What is expected: Copy each line below that includes "button".

Dataset entries
┄┄┄┄┄┄

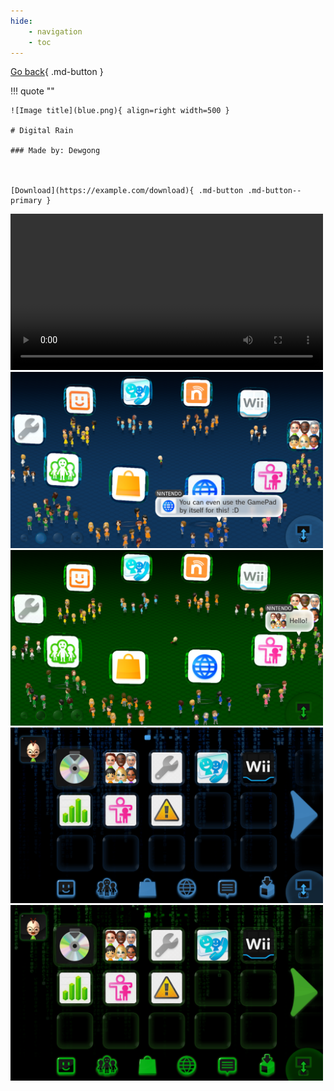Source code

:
 ```yaml
---
hide: 
    - navigation
    - toc
---
```


[Go back](../index.md){ .md-button }

!!! quote ""

    ![Image title](blue.png){ align=right width=500 }

    # Digital Rain

    ### Made by: Dewgong

    

    [Download](https://example.com/download){ .md-button .md-button--primary }

<div class="scroll-container">
  <video width="500" controls>
    <source src="preview.mp4" type="video/mp4">
  </video>
  <img src="2015-01-01_01.41.38.097_TV.png" width="500">
  <img src="2015-01-01_01.43.13.890_TV.png" width="500">
  <img src="blue.png" width="500">
  <img src="green.png" width="500">
</div>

┄┄┄┄┄┄

Exercise response:
[Go back](../index.md){ .md-button }
    [Download](https://example.com/download){ .md-button .md-button--primary }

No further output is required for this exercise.